DNA sequence alignment for the phylogenetic analyses of the LSU rDNA region of the Alexandrium species were conducted using the software MEGA 4 (Tamura et al. 2007), including the sequences of closely related taxa obtained from GenBank. Maximum likelihood (ML) analysis of the region was conducted using the program RAxML 7.0.3 with the default GTRGAMMA model (Stamatakis 2006). Further, 200 independent tree inferences were used to identify the best tree. ML bootstrap values were determined using 1,000 replicates. Bayesian analysis was conducted using MrBayes v.3.1 (Huelsenbeck and Ronquist 2001, Ronquist and Huelsenbeck 2003) with the default GTR + G + I model to determine the best available model for the data. For the sequence region, four independent Markov Chain Monte Carlo runs were performed, as described in Kang et al. (2010).

RESULTS

Mixotrophic abilities of Alexandrium spp

Alexandrium insuetum CCMP2082, A. mediterraneum CCMP3433, A. pacificum CCMP3434, A. tamutum ATSH1609, and A. margalefii CAWD10 did not feed on any of the bacterium-sized microbeads, cyanobacterium Synechococcus sp., algal prey species, or M. rubrum (Table 1, Figs 1 & 2). Furthermore, none of the five Alexandrium species showed any attacking behavior toward the prey species.

Fig. 1

Micrographs of the bacterium-sized microbeads (1 μm, green color) (A) and the target Alexandrium species (white arrow) incubated with the microbeads for one day (B–F), taken under an epifluorescence microscope. (B) Alexandrium insuetum CCMP2082 (Ain). (C) A. margalefii CAWD10 (Ama). (D) A. mediterraneum CCMP3433 (Ame). (E) A. pacificum CCMP3434 (Apa). (F) A. tamutum ATSH1609 (Ata). No bead was found inside the protoplasm of the target Alexandrium species cell. Scale bars represent: A–F, 20 μm.

Fig. 2

Micrographs of the target Alexandrium species (green and white arrows) incubated with Amphidinium carterae (Ac, blue and yellow arrowheads) that was provided as prey, taken under light (A, C, E, G, I) and epifluorescence microscope (B, D, F, H, J). (A & B) Alexandrium insuetum CCMP2082 (Ain). (C & D) Alexandrium margalefii CAWD10 (Ama). (E & F) Alexandrium mediterraneum CCMP3433 (Ame). (G & H) Alexandrium pacificum CCMP3434 (Apa). (I & J) Alexandrium tamutum ATSH1609 (Ata). Scale bars represent: A–J, 10 μm.
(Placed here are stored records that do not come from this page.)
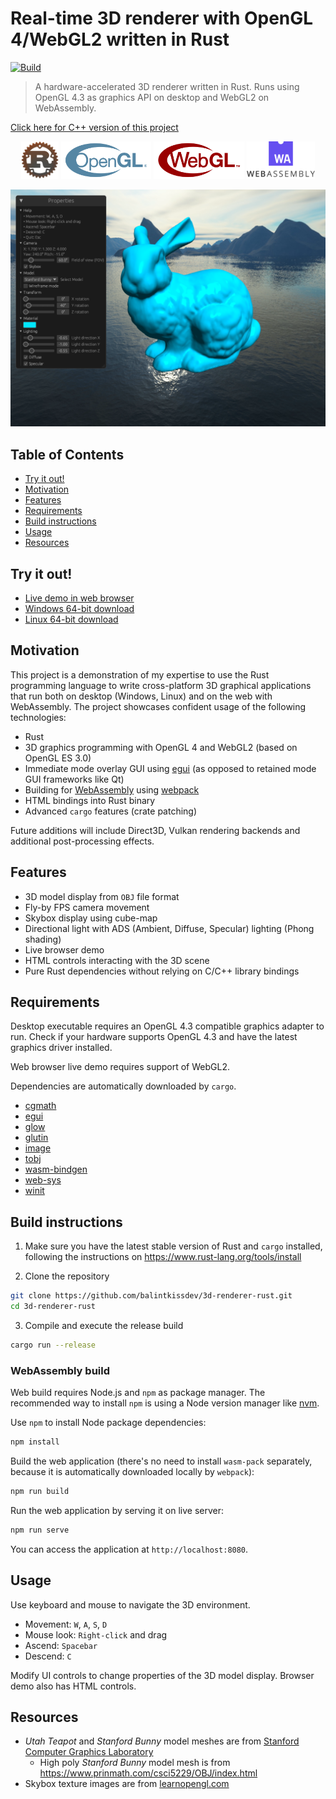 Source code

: # Real-time 3D renderer with OpenGL 4/WebGL2 written in Rust

[![Build](https://github.com/balintkissdev/3d-renderer-rust/actions/workflows/ci.yml/badge.svg)](https://github.com/balintkissdev/3d-renderer-rust/actions/workflows/ci.yml)

> A hardware-accelerated 3D renderer written in Rust. Runs using OpenGL 4.3 as
graphics API on desktop and WebGL2 on WebAssembly.

[Click here for C++ version of this project](https://github.com/balintkissdev/3d-renderer-cpp)

<p align="center">
  <img src="doc/img/rust-logo-128x128.png" height="60"/>
  <img src="doc/img/OpenGL_RGB_June16.svg" height="60"/>
  <img src="doc/img/WebGL_RGB_June16.svg" height="60"/>
  <img src="doc/img/web-assembly-logo.png" height="60"/>
</p>

![Demo](doc/img/demo.png)

## Table of Contents

- [Try it out!](#try-it-out)
- [Motivation](#motivation)
- [Features](#features)
- [Requirements](#requirements)
- [Build instructions](#build-instructions)
- [Usage](#usage)
- [Resources](#resources)

## Try it out!

- [Live demo in web browser](https://www.balintkissdev.com/3d-renderer-rust)
- [Windows 64-bit download](https://github.com/balintkissdev/3d-renderer-rust/releases/download/0.3.0/3d-renderer-rust-0.3.0-win64.zip)
- [Linux 64-bit download](https://github.com/balintkissdev/3d-renderer-rust/releases/download/0.3.0/3d-renderer-rust-0.3.0-linux-x86_64.tar.gz)

## Motivation

This project is a demonstration of my expertise to use the Rust programming
language to write cross-platform 3D graphical applications that run both on
desktop (Windows, Linux) and on the web with WebAssembly. The project showcases
confident usage of the following technologies:

- Rust
- 3D graphics programming with OpenGL 4 and WebGL2 (based on OpenGL ES 3.0)
- Immediate mode overlay GUI using [egui](https://crates.io/crates/egui) (as opposed to retained mode GUI frameworks like Qt)
- Building for [WebAssembly](https://webassembly.org/) using [webpack](https://webpack.js.org/)
- HTML bindings into Rust binary
- Advanced `cargo` features (crate patching)

Future additions will include Direct3D, Vulkan rendering backends and additional post-processing effects.

## Features

- 3D model display from `OBJ` file format
- Fly-by FPS camera movement
- Skybox display using cube-map
- Directional light with ADS (Ambient, Diffuse, Specular) lighting (Phong shading)
- Live browser demo
- HTML controls interacting with the 3D scene
- Pure Rust dependencies without relying on C/C++ library bindings

## Requirements

Desktop executable requires an OpenGL 4.3 compatible graphics adapter to run.
Check if your hardware supports OpenGL 4.3 and have the latest graphics driver
installed.

Web browser live demo requires support of WebGL2.

Dependencies are automatically downloaded by `cargo`.

- [cgmath](https://crates.io/crates/cgmath)
- [egui](https://crates.io/crates/egui)
- [glow](https://crates.io/crates/glow)
- [glutin](https://crates.io/crates/glutin)
- [image](https://crates.io/crates/image)
- [tobj](https://crates.io/crates/tobj)
- [wasm-bindgen](https://crates.io/crates/wasm-bindgen)
- [web-sys](https://crates.io/crates/web-sys)
- [winit](https://crates.io/crates/winit)

## Build instructions

1. Make sure you have the latest stable version of Rust and `cargo` installed, following the instructions on
https://www.rust-lang.org/tools/install

2. Clone the repository

  ```sh
  git clone https://github.com/balintkissdev/3d-renderer-rust.git
  cd 3d-renderer-rust
  ```

3. Compile and execute the release build

  ```sh
  cargo run --release
  ```

### WebAssembly build

Web build requires Node.js and `npm` as package manager. The recommended way to install `npm` is using a Node version manager like [nvm](https://github.com/nvm-sh/nvm).

Use `npm` to install Node package dependencies:

```sh
npm install
```

Build the web application (there's no need to install `wasm-pack` separately, because it is automatically downloaded locally by `webpack`):

```sh
npm run build
```

Run the web application by serving it on live server:

```sh
npm run serve
```

You can access the application at `http://localhost:8080`.

## Usage

Use keyboard and mouse to navigate the 3D environment.

- Movement: `W`, `A`, `S`, `D`
- Mouse look: `Right-click` and drag
- Ascend: `Spacebar`
- Descend: `C`

Modify UI controls to change properties of the 3D model display. Browser demo also has HTML controls.

## Resources

- *Utah Teapot* and *Stanford Bunny* model meshes are from [Stanford Computer Graphics Laboratory](https://graphics.stanford.edu/)
    - High poly *Stanford Bunny* model mesh is from https://www.prinmath.com/csci5229/OBJ/index.html
- Skybox texture images are from [learnopengl.com](https://learnopengl.com/Advanced-OpenGL/Cubemaps)

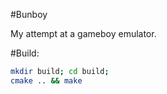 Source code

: #Bunboy

My attempt at a gameboy emulator.

#Build:

```bash
mkdir build; cd build;
cmake .. && make
```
A. insuetum, A. margalefii, A. mediterraneum, and A. pacificum lysed several algal and ciliate prey species, but A. tamutum did not lyse any of the prey (Table 1, Fig. 3). The number and kind of the algal and ciliate prey species that A. insuetum, A. margalefii, A. mediterraneum, and A. pacificum lysed differed from one another (Table 1); A. margalefii lysed 11 prey species, A. pacificum lysed 2 prey species (the cryptophytes T. amphioxeia and Storeatula major), and A. insuetum and A. mediterraneum each lysed 6 prey species.

Fig. 3

Teleaulax amphioxeia (Ta) cells after being incubated without (A) and with (B–F) Alexandrium tamutum ATSH1609, Alexandrium insuetum CCMP2082, Alexandrium margalefii CAWD10, Alexandrium mediterraneum CCMP3433, and Alexandrium pacificum CCMP3434 for 1 h. (A) Intact Ta cells (blue arrowheads). (B) Ta cells (blue arrowheads) were not lysed by A. tamutum (Ata, green arrow). (C) Ta cells (red arrowheads) were lysed by A. insuetum (Ain, green arrow). (D) A Ta cell (red arrowhead) was lysed by A. margalefii (Ama, green arrow). (E) Several Ta cells (red arrowheads) were lysed by A. mediterraneum (Ame, green arrow). (F) Two Ta cells (red arrowheads) were lysed by A. pacificum (Apa, green arrows). Scale bars represent: A–F, 10 μm.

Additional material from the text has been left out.